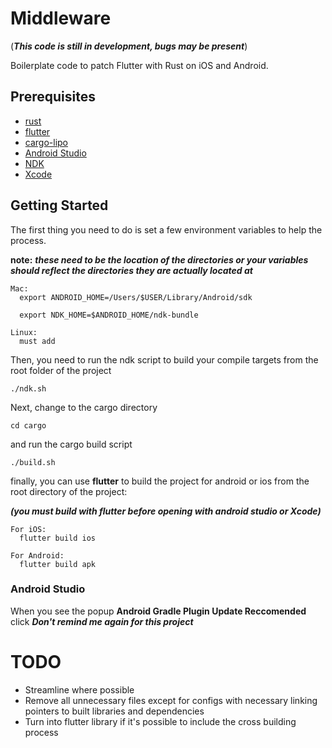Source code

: # Middleware
(***This code is still in development, bugs may be present***)

Boilerplate code to patch Flutter with Rust on iOS and Android.

## Prerequisites

- [rust](https://www.rust-lang.org)
- [flutter](https://github.com/flutter/flutter)
- [cargo-lipo](https://github.com/TimNN/cargo-lipo)
- [Android Studio](https://developer.android.com/studio/)
- [NDK](https://developer.android.com/ndk/)
- [Xcode](https://developer.apple.com/xcode/)

## Getting Started

The first thing you need to do is set a few environment variables to help the process.

**note:** ***these need to be the location of the directories or your variables should reflect
the directories they are actually located at***

```
Mac:
  export ANDROID_HOME=/Users/$USER/Library/Android/sdk

  export NDK_HOME=$ANDROID_HOME/ndk-bundle

Linux:
  must add

```

Then, you need to run the ndk script to build your compile targets from the root folder of the project

`./ndk.sh`

Next, change to the cargo directory

`cd cargo`

and run the cargo build script

`./build.sh`

finally, you can use **flutter** to build the project for android or ios from the root directory of the project:

***(you must build with flutter before opening with android studio or Xcode)***

```
For iOS:
  flutter build ios

For Android:
  flutter build apk
```

### Android Studio

When you see the popup **Android Gradle Plugin Update Reccomended** click ***Don't remind me again for this project***

# TODO
- Streamline where possible
- Remove all unnecessary files except for configs with necessary linking pointers to built libraries and dependencies
- Turn into flutter library if it's possible to include the cross building process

☆ ☆ ☆ ☆ ☆

A verbatim copy of the listing above, starting from the line with "Next, change to the cargo directory" and running to its last line, is the only output needed.

Next, change to the cargo directory

`cd cargo`

and run the cargo build script

`./build.sh`

finally, you can use **flutter** to build the project for android or ios from the root directory of the project:

***(you must build with flutter before opening with android studio or Xcode)***

```
For iOS:
  flutter build ios

For Android:
  flutter build apk
```

### Android Studio

When you see the popup **Android Gradle Plugin Update Reccomended** click ***Don't remind me again for this project***

# TODO
- Streamline where possible
- Remove all unnecessary files except for configs with necessary linking pointers to built libraries and dependencies
- Turn into flutter library if it's possible to include the cross building process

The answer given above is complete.